> _Exercise aim_
The line that holds "Podatke o doseženih" marks the start. Return it and each following line through the end of the data, unchanged.

> _Dataset records_

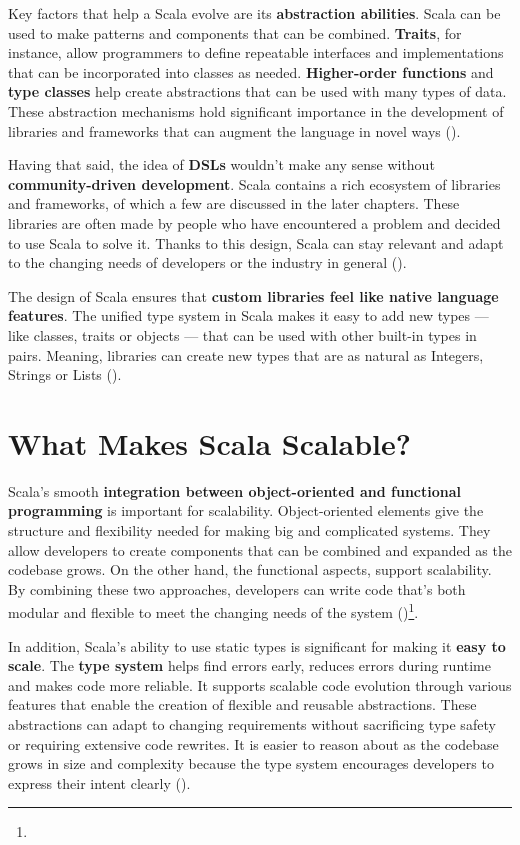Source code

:Key factors that help a Scala evolve are its \textbf{abstraction abilities}. Scala can be used to make patterns and components that can be combined. \textbf{Traits}, for instance, allow programmers to define repeatable interfaces and implementations that can be incorporated into classes as needed. \textbf{Higher-order functions} and \textbf{type classes} help create abstractions that can be used with many types of data. These abstraction mechanisms hold significant importance in the development of libraries and frameworks that can augment the language in novel ways (\cite{odersky.etal_2021})\footnotemark[2].

Having that said, the idea of \textbf{DSLs} wouldn't make any sense without \textbf{community-driven development}. Scala contains a rich ecosystem of libraries and frameworks, of which a few are discussed in the later chapters. These libraries are often made by people who have encountered a problem and decided to use Scala to solve it. Thanks to this design, Scala can stay relevant and adapt to the changing needs of developers or the industry in general (\cite{odersky.etal_2021})\footnotemark[2].

The design of Scala ensures that \textbf{custom libraries feel like native language features}. The unified type system in Scala makes it easy to add new types — like classes, traits or objects — that can be used with other built-in types in pairs. Meaning, libraries can create new types that are as natural as Integers, Strings or Lists (\cite{ghoshDSLsAction2011})\footnotemark[3].

\section{What Makes Scala Scalable?}

Scala's smooth \textbf{integration between object-oriented and functional programming} is important for scalability. Object-oriented elements give the structure and flexibility needed for making big and complicated systems. They allow developers to create components that can be combined and expanded as the codebase grows. On the other hand, the functional aspects, support scalability. By combining these two approaches, developers can write code that's both modular and flexible to meet the changing needs of the system (\cite{odersky.etal_2021})\footnote[2]{}.

In addition, Scala's ability to use static types is significant for making it \textbf{easy to scale}. The \textbf{type system} helps find errors early, reduces errors during runtime and makes code more reliable. It supports scalable code evolution through various features that enable the creation of flexible and reusable abstractions. These abstractions can adapt to changing requirements without sacrificing type safety or requiring extensive code rewrites. It is easier to reason about as the codebase grows in size and complexity because the type system encourages developers to express their intent clearly (\cite{odersky.etal_2021})\footnotemark[2].

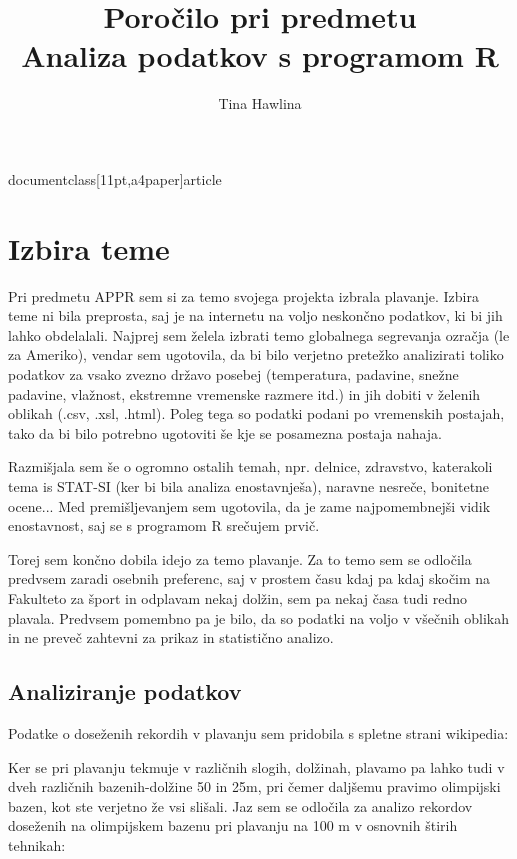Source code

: documentclass[11pt,a4paper]{article}

\usepackage[slovene]{babel}
\usepackage[utf8x]{inputenc}
\usepackage{graphicx}
\usepackage{enumerate}
\usepackage{itemize}
\usepackage{url}

\pagestyle{plain}



\title{Poročilo pri predmetu \\
Analiza podatkov s programom R}
\author{Tina Hawlina}
\maketitle

\section{Izbira teme}


Pri predmetu APPR sem si za temo svojega projekta izbrala plavanje. Izbira teme ni bila preprosta, saj je na internetu na voljo neskončno podatkov, ki bi jih lahko obdelalali. Najprej sem želela izbrati temo globalnega segrevanja ozračja (le za Ameriko), vendar sem ugotovila, da bi bilo verjetno pretežko analizirati toliko podatkov za vsako zvezno državo posebej (temperatura, padavine, snežne padavine, vlažnost, ekstremne vremenske razmere itd.) in jih dobiti v želenih oblikah (.csv, .xsl, .html). Poleg tega so podatki podani po vremenskih postajah, tako da bi bilo potrebno ugotoviti še kje se posamezna postaja nahaja.

Razmišjala sem še o ogromno ostalih temah, npr. delnice, zdravstvo, katerakoli tema is STAT-SI (ker bi bila analiza enostavnješa), naravne nesreče, bonitetne ocene... Med premišljevanjem sem ugotovila, da je zame najpomembnejši vidik enostavnost, saj se s programom R srečujem prvič.

Torej sem končno dobila idejo za temo plavanje. Za to temo sem se odločila predvsem zaradi osebnih preferenc, saj v prostem času kdaj pa kdaj skočim na Fakulteto za šport in odplavam nekaj dolžin, sem pa nekaj časa tudi redno plavala. Predvsem pomembno pa je bilo, da so podatki na voljo v všečnih oblikah in ne preveč zahtevni za prikaz in statistično analizo. 


\subsection{Analiziranje podatkov}

Podatke o doseženih rekordih v plavanju sem pridobila s spletne strani wikipedia:
Ker se pri plavanju tekmuje v različnih slogih, dolžinah, plavamo pa lahko tudi v dveh različnih bazenih-dolžine 50 in 25m, pri čemer daljšemu pravimo olimpijski bazen, kot ste verjetno že vsi slišali. Jaz sem se odločila za analizo rekordov doseženih na olimpijskem bazenu pri plavanju na 100 m  v osnovnih štirih tehnikah:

> _Answer to this exercise_
Podatke o doseženih rekordih v plavanju sem pridobila s spletne strani wikipedia:
Ker se pri plavanju tekmuje v različnih slogih, dolžinah, plavamo pa lahko tudi v dveh različnih bazenih-dolžine 50 in 25m, pri čemer daljšemu pravimo olimpijski bazen, kot ste verjetno že vsi slišali. Jaz sem se odločila za analizo rekordov doseženih na olimpijskem bazenu pri plavanju na 100 m  v osnovnih štirih tehnikah:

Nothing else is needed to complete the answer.